In preparing to engage in an honest confrontation, keep these points in mind so that you can be one who effectively and productively FACES problems with others.|
Focus on Feelings not on Faults. Stick to the Facts.
Say, for example, "When you don't listen to me, it makes me feel unimportant to you," not "You never listen; you are the most selfish person I know." Also, stick to the Facts of the present problem. Don't bring up past offenses or every bad habit the person has.
Allow the other person to respond.
Don't just talk, but be prepared to listen.
Compliment before Criticizing. Be Concerned and work toward a Compromise. Concentrate on the other person. Communicate understanding.
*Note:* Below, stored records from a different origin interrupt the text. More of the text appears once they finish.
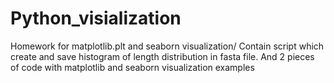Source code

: # Python_visialization

Homework for matplotlib.plt and seaborn visualization/
Contain script which create and save histogram of length distribution in fasta file.
And 2 pieces of code with matplotlib and seaborn visualization examples
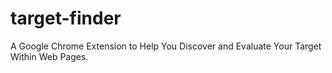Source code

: # target-finder
A Google Chrome Extension to Help You Discover and Evaluate Your Target Within Web Pages.
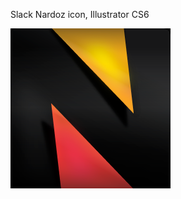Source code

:Slack Nardoz icon, Illustrator CS6

![alt tag](https://github.com/wfranck/nardozIcon/blob/master/source/logoNardoz2.png)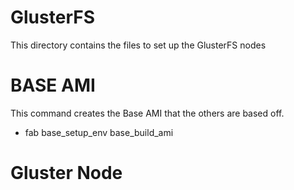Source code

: # GlusterFS

This directory contains the files to set up the GlusterFS nodes

# BASE AMI

This command creates the Base AMI that the others are based off.

* fab base_setup_env base_build_ami


# Gluster Node


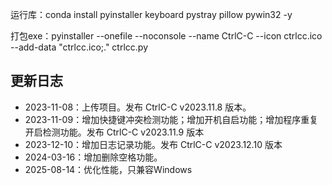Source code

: 
运行库：conda install pyinstaller keyboard pystray pillow pywin32 -y

打包exe：pyinstaller --onefile --noconsole --name CtrlC-C --icon ctrlcc.ico --add-data "ctrlcc.ico;." ctrlcc.py

## 更新日志

* 2023-11-08：上传项目。发布 CtrlC-C v2023.11.8 版本。
* 2023-11-09：增加快捷键冲突检测功能；增加开机自启功能；增加程序重复开启检测功能。发布 CtrlC-C v2023.11.9 版本
* 2023-12-10：增加日志记录功能。发布 CtrlC-C v2023.12.10 版本
* 2024-03-16：增加删除空格功能。
* 2025-08-14：优化性能，只兼容Windows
Share critical comments about the other person gently and in the same breath as positive qualities. This helps people listen to criticism without becoming defensive. Since you have practiced being slow to anger, you can take the focus off of yourself and Concentrate on the other person. This will make you more open to working toward a Compromise. Give up the idea that someone will "win" and someone will "lose." Communicate that you understand the other person's point of view.
Express your feelings in private. Never Exaggerate the offense or make threats about ending the relationship. Most problems are not that serious.
Work toward a Solution.
Do not keep on and on airing offenses, but make this time of confrontation efficient and productive. Concentrate on working toward a Solution.